[Records]
- Opening Delimiter -
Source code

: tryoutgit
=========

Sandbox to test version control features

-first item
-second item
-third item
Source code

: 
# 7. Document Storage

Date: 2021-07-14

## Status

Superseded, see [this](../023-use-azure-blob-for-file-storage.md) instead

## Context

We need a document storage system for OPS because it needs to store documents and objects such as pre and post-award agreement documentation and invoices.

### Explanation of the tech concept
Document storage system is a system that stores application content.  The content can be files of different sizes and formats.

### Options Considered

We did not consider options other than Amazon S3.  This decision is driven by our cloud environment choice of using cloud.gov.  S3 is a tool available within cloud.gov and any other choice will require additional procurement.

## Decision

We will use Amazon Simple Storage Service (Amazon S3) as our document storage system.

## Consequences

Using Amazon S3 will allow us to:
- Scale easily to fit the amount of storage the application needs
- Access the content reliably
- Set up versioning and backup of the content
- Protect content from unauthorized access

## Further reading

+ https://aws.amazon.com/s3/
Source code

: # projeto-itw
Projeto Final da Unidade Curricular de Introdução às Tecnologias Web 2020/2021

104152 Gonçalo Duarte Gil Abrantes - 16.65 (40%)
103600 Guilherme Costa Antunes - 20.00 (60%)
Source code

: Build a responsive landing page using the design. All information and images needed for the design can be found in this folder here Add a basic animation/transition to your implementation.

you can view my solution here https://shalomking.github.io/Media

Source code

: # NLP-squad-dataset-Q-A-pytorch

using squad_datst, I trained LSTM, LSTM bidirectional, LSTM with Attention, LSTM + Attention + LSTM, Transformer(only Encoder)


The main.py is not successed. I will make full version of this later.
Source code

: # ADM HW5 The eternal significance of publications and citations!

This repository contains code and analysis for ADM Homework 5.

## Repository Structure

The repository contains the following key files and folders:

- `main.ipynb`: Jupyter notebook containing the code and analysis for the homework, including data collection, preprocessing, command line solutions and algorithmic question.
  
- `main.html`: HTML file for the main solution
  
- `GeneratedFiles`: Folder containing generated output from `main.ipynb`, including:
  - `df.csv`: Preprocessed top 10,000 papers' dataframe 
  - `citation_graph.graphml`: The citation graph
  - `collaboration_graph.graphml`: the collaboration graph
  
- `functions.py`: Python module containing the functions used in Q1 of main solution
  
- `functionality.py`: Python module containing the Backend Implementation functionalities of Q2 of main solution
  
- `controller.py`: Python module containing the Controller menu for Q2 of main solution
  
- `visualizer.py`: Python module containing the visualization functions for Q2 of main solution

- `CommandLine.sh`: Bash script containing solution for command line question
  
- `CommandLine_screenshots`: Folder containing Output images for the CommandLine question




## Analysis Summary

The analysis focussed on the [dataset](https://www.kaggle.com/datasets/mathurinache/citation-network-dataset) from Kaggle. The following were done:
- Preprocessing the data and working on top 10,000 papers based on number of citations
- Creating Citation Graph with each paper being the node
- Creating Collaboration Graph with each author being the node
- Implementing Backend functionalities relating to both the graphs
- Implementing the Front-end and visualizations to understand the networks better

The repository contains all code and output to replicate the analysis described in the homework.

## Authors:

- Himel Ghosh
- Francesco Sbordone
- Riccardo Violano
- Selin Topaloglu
- Closing Delimiter -
[Task]
Make an exact copy of the data above.

[Response]
Source code

: tryoutgit
=========

Sandbox to test version control features

-first item
-second item
-third item
Source code

: 
# 7. Document Storage

Date: 2021-07-14

## Status

Superseded, see [this](../023-use-azure-blob-for-file-storage.md) instead

## Context

We need a document storage system for OPS because it needs to store documents and objects such as pre and post-award agreement documentation and invoices.

### Explanation of the tech concept
Document storage system is a system that stores application content.  The content can be files of different sizes and formats.

### Options Considered

We did not consider options other than Amazon S3.  This decision is driven by our cloud environment choice of using cloud.gov.  S3 is a tool available within cloud.gov and any other choice will require additional procurement.

## Decision

We will use Amazon Simple Storage Service (Amazon S3) as our document storage system.

## Consequences

Using Amazon S3 will allow us to:
- Scale easily to fit the amount of storage the application needs
- Access the content reliably
- Set up versioning and backup of the content
- Protect content from unauthorized access

## Further reading

+ https://aws.amazon.com/s3/
Source code

: # projeto-itw
Projeto Final da Unidade Curricular de Introdução às Tecnologias Web 2020/2021

104152 Gonçalo Duarte Gil Abrantes - 16.65 (40%)
103600 Guilherme Costa Antunes - 20.00 (60%)
Source code

: Build a responsive landing page using the design. All information and images needed for the design can be found in this folder here Add a basic animation/transition to your implementation.

you can view my solution here https://shalomking.github.io/Media

Source code

: # NLP-squad-dataset-Q-A-pytorch

using squad_datst, I trained LSTM, LSTM bidirectional, LSTM with Attention, LSTM + Attention + LSTM, Transformer(only Encoder)


The main.py is not successed. I will make full version of this later.
Source code

: # ADM HW5 The eternal significance of publications and citations!

This repository contains code and analysis for ADM Homework 5.

## Repository Structure

The repository contains the following key files and folders:

- `main.ipynb`: Jupyter notebook containing the code and analysis for the homework, including data collection, preprocessing, command line solutions and algorithmic question.
  
- `main.html`: HTML file for the main solution
  
- `GeneratedFiles`: Folder containing generated output from `main.ipynb`, including:
  - `df.csv`: Preprocessed top 10,000 papers' dataframe 
  - `citation_graph.graphml`: The citation graph
  - `collaboration_graph.graphml`: the collaboration graph
  
- `functions.py`: Python module containing the functions used in Q1 of main solution
  
- `functionality.py`: Python module containing the Backend Implementation functionalities of Q2 of main solution
  
- `controller.py`: Python module containing the Controller menu for Q2 of main solution
  
- `visualizer.py`: Python module containing the visualization functions for Q2 of main solution

- `CommandLine.sh`: Bash script containing solution for command line question
  
- `CommandLine_screenshots`: Folder containing Output images for the CommandLine question




## Analysis Summary

The analysis focussed on the [dataset](https://www.kaggle.com/datasets/mathurinache/citation-network-dataset) from Kaggle. The following were done:
- Preprocessing the data and working on top 10,000 papers based on number of citations
- Creating Citation Graph with each paper being the node
- Creating Collaboration Graph with each author being the node
- Implementing Backend functionalities relating to both the graphs
- Implementing the Front-end and visualizations to understand the networks better

The repository contains all code and output to replicate the analysis described in the homework.

## Authors:

- Himel Ghosh
- Francesco Sbordone
- Riccardo Violano
- Selin Topaloglu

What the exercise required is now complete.